▶ [EXERCISE]:
The data below should be transcribed in full, with no picture included.

▶ [PROVIDED RECORDS]:
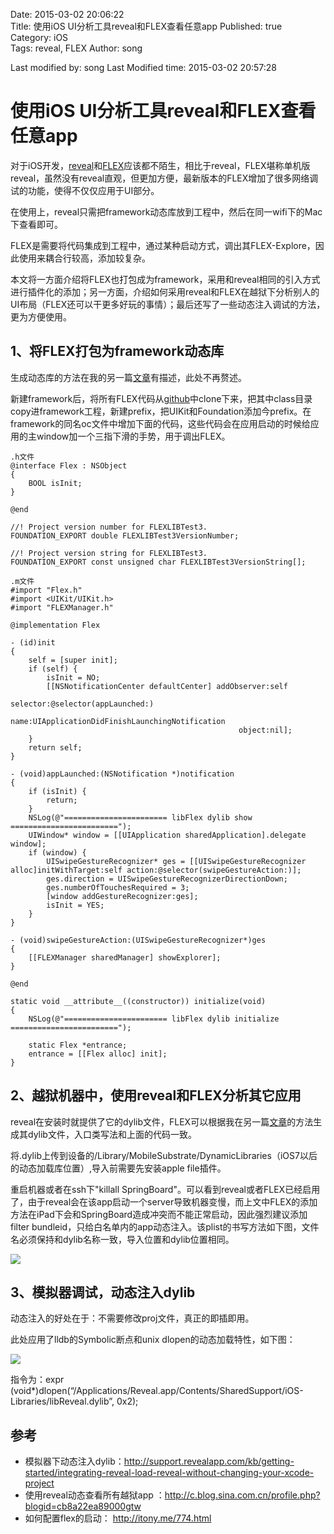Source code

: Date: 2015-03-02 20:06:22  
Title: 使用iOS UI分析工具reveal和FLEX查看任意app
Published: true  
Category: iOS  
Tags: reveal, FLEX 
Author: song

Last modified by:  song
Last Modified time: 2015-03-02 20:57:28
# 使用iOS UI分析工具reveal和FLEX查看任意app
对于iOS开发，[reveal](http://revealapp.com/)和[FLEX](https://github.com/Flipboard/FLEX)应该都不陌生，相比于reveal，FLEX堪称单机版reveal，虽然没有reveal直观，但更加方便，最新版本的FLEX增加了很多网络调试的功能，使得不仅仅应用于UI部分。

在使用上，reveal只需把framework动态库放到工程中，然后在同一wifi下的Mac下查看即可。

FLEX是需要将代码集成到工程中，通过某种启动方式，调出其FLEX-Explore，因此使用来耦合行较高，添加较复杂。

本文将一方面介绍将FLEX也打包成为framework，采用和reveal相同的引入方式进行插件化的添加；另一方面，介绍如何采用reveal和FLEX在越狱下分析别人的UI布局（FLEX还可以干更多好玩的事情）；最后还写了一些动态注入调试的方法，更为方便使用。

## 1、将FLEX打包为framework动态库
生成动态库的方法在我的另一篇[文章][XCode6如何打包动态库]有描述，此处不再赘述。

新建framework后，将所有FLEX代码从[github](https://github.com/Flipboard/FLEX)中clone下来，把其中class目录copy进framework工程，新建prefix，把UIKit和Foundation添加今prefix。在framework的同名oc文件中增加下面的代码，这些代码会在应用启动的时候给应用的主window加一个三指下滑的手势，用于调出FLEX。

	.h文件
	@interface Flex : NSObject
	{
	    BOOL isInit;
	}

	@end

	//! Project version number for FLEXLIBTest3.
	FOUNDATION_EXPORT double FLEXLIBTest3VersionNumber;

	//! Project version string for FLEXLIBTest3.
	FOUNDATION_EXPORT const unsigned char FLEXLIBTest3VersionString[];

	.m文件
	#import "Flex.h"
	#import <UIKit/UIKit.h>
	#import "FLEXManager.h"

	@implementation Flex

	- (id)init
	{
	    self = [super init];
	    if (self) {
	        isInit = NO;
	        [[NSNotificationCenter defaultCenter] addObserver:self
	                                                 selector:@selector(appLaunched:)
	                                                     name:UIApplicationDidFinishLaunchingNotification
	                                                   object:nil];
	    }
	    return self;
	}

	- (void)appLaunched:(NSNotification *)notification
	{
	    if (isInit) {
	        return;
	    }
	    NSLog(@"======================= libFlex dylib show ========================");
	    UIWindow* window = [[UIApplication sharedApplication].delegate window];
	    if (window) {
	        UISwipeGestureRecognizer* ges = [[UISwipeGestureRecognizer alloc]initWithTarget:self action:@selector(swipeGestureAction:)];
	        ges.direction = UISwipeGestureRecognizerDirectionDown;
	        ges.numberOfTouchesRequired = 3;
	        [window addGestureRecognizer:ges];
	        isInit = YES;
	    }
	}

	- (void)swipeGestureAction:(UISwipeGestureRecognizer*)ges
	{
	    [[FLEXManager sharedManager] showExplorer];
	}

	@end

	static void __attribute__((constructor)) initialize(void)
	{
	    NSLog(@"======================= libFlex dylib initialize ========================");
	    
	    static Flex *entrance;
	    entrance = [[Flex alloc] init];
	}

## 2、越狱机器中，使用reveal和FLEX分析其它应用
reveal在安装时就提供了它的dylib文件，FLEX可以根据我在另一篇[文章][XCode6如何打包动态库]的方法生成其dylib文件，入口类写法和上面的代码一致。

将.dylib上传到设备的/Library/MobileSubstrate/DynamicLibraries（iOS7以后的动态加载库位置）,导入前需要先安装apple file插件。

重启机器或者在ssh下"killall SpringBoard"。可以看到reveal或者FLEX已经启用了，由于reveal会在该app启动一个server导致机器变慢，而上文中FLEX的添加方法在iPad下会和SpringBoard造成冲突而不能正常启动，因此强烈建议添加filter bundleid，只给白名单内的app动态注入。该plist的书写方法如下图，文件名必须保持和dylib名称一致，导入位置和dylib位置相同。

![](http://7vii9n.com1.z0.glb.clouddn.com/iOSUI分析plist.png)

## 3、模拟器调试，动态注入dylib

动态注入的好处在于：不需要修改proj文件，真正的即插即用。

此处应用了lldb的Symbolic断点和unix dlopen的动态加载特性，如下图：

![](http://7vii9n.com1.z0.glb.clouddn.com/iOSUISymbol.jpg)

指令为：expr (void*)dlopen(“/Applications/Reveal.app/Contents/SharedSupport/iOS-Libraries/libReveal.dylib”, 0x2);


## 参考
* 模拟器下动态注入dylib：<http://support.revealapp.com/kb/getting-started/integrating-reveal-load-reveal-without-changing-your-xcode-project>
* 使用reveal动态查看所有越狱app ：http://c.blog.sina.com.cn/profile.php?blogid=cb8a22ea89000gtw
* 如何配置flex的启动： http://itony.me/774.html

[XCode6如何打包动态库]: zi-ji-dong-shou-zai-xcode6xia-bian-xie-dylibdong-tai-ku-wen-jian.html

▶ [EXERCISE RESPONSE]:
Source code

: Date: 2015-03-02 20:06:22  
Title: 使用iOS UI分析工具reveal和FLEX查看任意app
Published: true  
Category: iOS  
Tags: reveal, FLEX 
Author: song

Last modified by:  song
Last Modified time: 2015-03-02 20:57:28
# 使用iOS UI分析工具reveal和FLEX查看任意app
对于iOS开发，[reveal](http://revealapp.com/)和[FLEX](https://github.com/Flipboard/FLEX)应该都不陌生，相比于reveal，FLEX堪称单机版reveal，虽然没有reveal直观，但更加方便，最新版本的FLEX增加了很多网络调试的功能，使得不仅仅应用于UI部分。

在使用上，reveal只需把framework动态库放到工程中，然后在同一wifi下的Mac下查看即可。

FLEX是需要将代码集成到工程中，通过某种启动方式，调出其FLEX-Explore，因此使用来耦合行较高，添加较复杂。

本文将一方面介绍将FLEX也打包成为framework，采用和reveal相同的引入方式进行插件化的添加；另一方面，介绍如何采用reveal和FLEX在越狱下分析别人的UI布局（FLEX还可以干更多好玩的事情）；最后还写了一些动态注入调试的方法，更为方便使用。

## 1、将FLEX打包为framework动态库
生成动态库的方法在我的另一篇[文章][XCode6如何打包动态库]有描述，此处不再赘述。

新建framework后，将所有FLEX代码从[github](https://github.com/Flipboard/FLEX)中clone下来，把其中class目录copy进framework工程，新建prefix，把UIKit和Foundation添加今prefix。在framework的同名oc文件中增加下面的代码，这些代码会在应用启动的时候给应用的主window加一个三指下滑的手势，用于调出FLEX。

	.h文件
	@interface Flex : NSObject
	{
	    BOOL isInit;
	}

	@end

	//! Project version number for FLEXLIBTest3.
	FOUNDATION_EXPORT double FLEXLIBTest3VersionNumber;

	//! Project version string for FLEXLIBTest3.
	FOUNDATION_EXPORT const unsigned char FLEXLIBTest3VersionString[];

	.m文件
	#import "Flex.h"
	#import <UIKit/UIKit.h>
	#import "FLEXManager.h"

	@implementation Flex

	- (id)init
	{
	    self = [super init];
	    if (self) {
	        isInit = NO;
	        [[NSNotificationCenter defaultCenter] addObserver:self
	                                                 selector:@selector(appLaunched:)
	                                                     name:UIApplicationDidFinishLaunchingNotification
	                                                   object:nil];
	    }
	    return self;
	}

	- (void)appLaunched:(NSNotification *)notification
	{
	    if (isInit) {
	        return;
	    }
	    NSLog(@"======================= libFlex dylib show ========================");
	    UIWindow* window = [[UIApplication sharedApplication].delegate window];
	    if (window) {
	        UISwipeGestureRecognizer* ges = [[UISwipeGestureRecognizer alloc]initWithTarget:self action:@selector(swipeGestureAction:)];
	        ges.direction = UISwipeGestureRecognizerDirectionDown;
	        ges.numberOfTouchesRequired = 3;
	        [window addGestureRecognizer:ges];
	        isInit = YES;
	    }
	}

	- (void)swipeGestureAction:(UISwipeGestureRecognizer*)ges
	{
	    [[FLEXManager sharedManager] showExplorer];
	}

	@end

	static void __attribute__((constructor)) initialize(void)
	{
	    NSLog(@"======================= libFlex dylib initialize ========================");
	    
	    static Flex *entrance;
	    entrance = [[Flex alloc] init];
	}

## 2、越狱机器中，使用reveal和FLEX分析其它应用
reveal在安装时就提供了它的dylib文件，FLEX可以根据我在另一篇[文章][XCode6如何打包动态库]的方法生成其dylib文件，入口类写法和上面的代码一致。

将.dylib上传到设备的/Library/MobileSubstrate/DynamicLibraries（iOS7以后的动态加载库位置）,导入前需要先安装apple file插件。

重启机器或者在ssh下"killall SpringBoard"。可以看到reveal或者FLEX已经启用了，由于reveal会在该app启动一个server导致机器变慢，而上文中FLEX的添加方法在iPad下会和SpringBoard造成冲突而不能正常启动，因此强烈建议添加filter bundleid，只给白名单内的app动态注入。该plist的书写方法如下图，文件名必须保持和dylib名称一致，导入位置和dylib位置相同。

![](http://7vii9n.com1.z0.glb.clouddn.com/iOSUI分析plist.png)

## 3、模拟器调试，动态注入dylib

动态注入的好处在于：不需要修改proj文件，真正的即插即用。

此处应用了lldb的Symbolic断点和unix dlopen的动态加载特性，如下图：

![](http://7vii9n.com1.z0.glb.clouddn.com/iOSUISymbol.jpg)

指令为：expr (void*)dlopen(“/Applications/Reveal.app/Contents/SharedSupport/iOS-Libraries/libReveal.dylib”, 0x2);


## 参考
* 模拟器下动态注入dylib：<http://support.revealapp.com/kb/getting-started/integrating-reveal-load-reveal-without-changing-your-xcode-project>
* 使用reveal动态查看所有越狱app ：http://c.blog.sina.com.cn/profile.php?blogid=cb8a22ea89000gtw
* 如何配置flex的启动： http://itony.me/774.html

[XCode6如何打包动态库]: zi-ji-dong-shou-zai-xcode6xia-bian-xie-dylibdong-tai-ku-wen-jian.html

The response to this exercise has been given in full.